Idem pour le défilé de guests-stars, souvent inutiles, ne semblant être là que pour permettre aux réalisateurs de montrer qu'ils ont des relations, notamment à gauche. Benoît Poelvoorde est de loin le meilleur d'entre tous, en tordu reconstituant les attentats du 11 septembre. Hilarant. Tout comme Yolande Moreau et Bouli Lanners, de plus en plus à la mode (c'est compréhensible), et qui s'en donnent à coeur joie pour faire profiter au film de leurs physiques bien particuliers. Ils ne sont tout de même pas assez fortiches pour faire oublier le ratage de la fin de Louise-Michel, où Kervern et Delépine tentent à nouveau la carte du surréalisme, et se plantent encore plus que dans Avida. Heureusement que les deux compères ont longtemps fait du ridicule leur marque de fabrique : ça permet de faire ton sur ton.

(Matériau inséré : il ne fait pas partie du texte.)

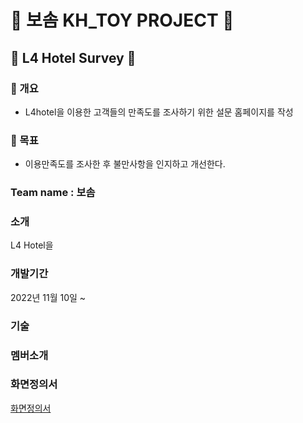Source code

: # 💜 보솜 KH_TOY PROJECT 💜

## 🏨 L4 Hotel Survey 🏨

### 🌺 개요

- L4hotel을 이용한 고객들의 만족도를 조사하기 위한 설문 홈페이지를 작성

### 🌷 목표

- 이용만족도를 조사한 후 불만사항을 인지하고 개선한다.

###

### Team name : 보솜

### 소개

L4 Hotel을

### 개발기간

2022년 11월 10일 ~

### 기술

### 멤버소개

### 화면정의서

[화면정의서](./docs/refers/bosom_Wireframe.pdf)
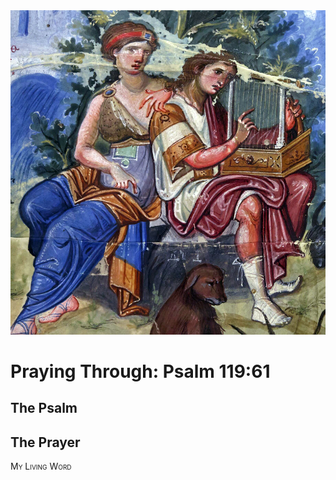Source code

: <img class="intro-right" src="art-paris-psalter.jpg">

<style>
  li {list-style-type: none;}
  p + ul {
    margin-top: -18px;
}
</style>

# Praying Through: Psalm 119:61

## The Psalm

## The Prayer

<div style="font-variant: small-caps;">
My Living Word
</div>
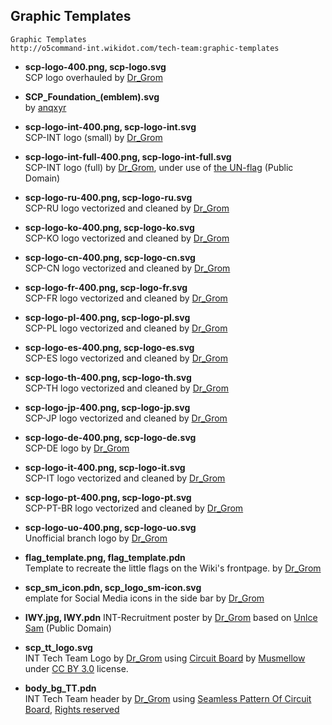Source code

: ## Graphic Templates
    Graphic Templates  
    http://o5command-int.wikidot.com/tech-team:graphic-templates

* **scp-logo-400.png, scp-logo.svg**  
SCP logo overhauled by [Dr_Grom](http://www.wikidot.com/user:info/dr-grom)

* **SCP_Foundation_(emblem).svg**  
by [anqxyr](http://www.wikidot.com/user:info/anqxyr)

* **scp-logo-int-400.png, scp-logo-int.svg**  
SCP-INT logo (small) by [Dr_Grom](http://www.wikidot.com/user:info/dr-grom)

* **scp-logo-int-full-400.png, scp-logo-int-full.svg**  
SCP-INT logo (full) by [Dr_Grom](http://www.wikidot.com/user:info/dr-grom), under use of [the UN-flag](https://commons.wikimedia.org/wiki/File:Flag_of_the_United_Nations.svg) (Public Domain)

* **scp-logo-ru-400.png, scp-logo-ru.svg**  
SCP-RU logo vectorized and cleaned by [Dr_Grom](http://www.wikidot.com/user:info/dr-grom)

* **scp-logo-ko-400.png, scp-logo-ko.svg**  
SCP-KO logo vectorized and cleaned by [Dr_Grom](http://www.wikidot.com/user:info/dr-grom)

* **scp-logo-cn-400.png, scp-logo-cn.svg**  
SCP-CN logo vectorized and cleaned by [Dr_Grom](http://www.wikidot.com/user:info/dr-grom)

* **scp-logo-fr-400.png, scp-logo-fr.svg**  
SCP-FR logo vectorized and cleaned by [Dr_Grom](http://www.wikidot.com/user:info/dr-grom)

* **scp-logo-pl-400.png, scp-logo-pl.svg**  
SCP-PL logo vectorized and cleaned by [Dr_Grom](http://www.wikidot.com/user:info/dr-grom)

* **scp-logo-es-400.png, scp-logo-es.svg**  
SCP-ES logo vectorized and cleaned by [Dr_Grom](http://www.wikidot.com/user:info/dr-grom)

* **scp-logo-th-400.png, scp-logo-th.svg**  
SCP-TH logo vectorized and cleaned by [Dr_Grom](http://www.wikidot.com/user:info/dr-grom)

* **scp-logo-jp-400.png, scp-logo-jp.svg**  
SCP-JP logo vectorized and cleaned by [Dr_Grom](http://www.wikidot.com/user:info/dr-grom)

* **scp-logo-de-400.png, scp-logo-de.svg**  
SCP-DE logo by [Dr_Grom](http://www.wikidot.com/user:info/dr-grom)

* **scp-logo-it-400.png, scp-logo-it.svg**  
SCP-IT logo vectorized and cleaned by [Dr_Grom](http://www.wikidot.com/user:info/dr-grom)

* **scp-logo-pt-400.png, scp-logo-pt.svg**  
SCP-PT-BR logo vectorized and cleaned by [Dr_Grom](http://www.wikidot.com/user:info/dr-grom)

* **scp-logo-uo-400.png, scp-logo-uo.svg**  
Unofficial branch logo by [Dr_Grom](http://www.wikidot.com/user:info/dr-grom)

* **flag_template.png, flag_template.pdn**  
Template to recreate the little flags on the Wiki's frontpage. by [Dr_Grom](http://www.wikidot.com/user:info/dr-grom)

* **scp_sm_icon.pdn, scp_logo_sm-icon.svg**  
emplate for Social Media icons in the side bar by [Dr_Grom](http://www.wikidot.com/user:info/dr-grom)

* **IWY.jpg, IWY.pdn**
INT-Recruitment poster by [Dr_Grom](http://www.wikidot.com/user:info/dr-grom) based on [Unlce Sam](https://commons.wikimedia.org/wiki/File:Unclesamwantyou.jpg) (Public Domain)

* **scp_tt_logo.svg**  
INT Tech Team Logo by [Dr_Grom](http://www.wikidot.com/user:info/dr-grom) using [Circuit Board](https://thenounproject.com/term/circuit-board/1334127/) by [Musmellow](https://thenounproject.com/chatsudastock/) under [CC BY 3.0](https://creativecommons.org/licenses/by/3.0/us/legalcode) license.

* **body_bg_TT.pdn**  
INT Tech Team header by [Dr_Grom](http://www.wikidot.com/user:info/dr-grom) using [Seamless Pattern Of Circuit Board](http://backgroundlabs.com/item/seamless-pattern-of-circuit-board/), [Rights reserved](http://backgroundlabs.com/terms-of-use/)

Bref, s'ils sont évidemment plus drôles que la moyenne des humoristes francophones, ces deux-là ont encore des progrès à faire. Et pourquoi pas revenir au noir et blanc ? La platitude de la réalisation de Louise-Michel est peut-être volontaire (pour se concentrer davantage sur les acteurs et les situations), mais l'image quand même franchement laide. Même en noir et blanc, on aurait compris que les rues picardes et les usines désaffectées ont quelque chose de singulièrement laid. Ils ont l'envie, des sujets à gogo, et un vrai capital sympathie auprès du public : ne leur reste désormais qu'à apprendre la finesse.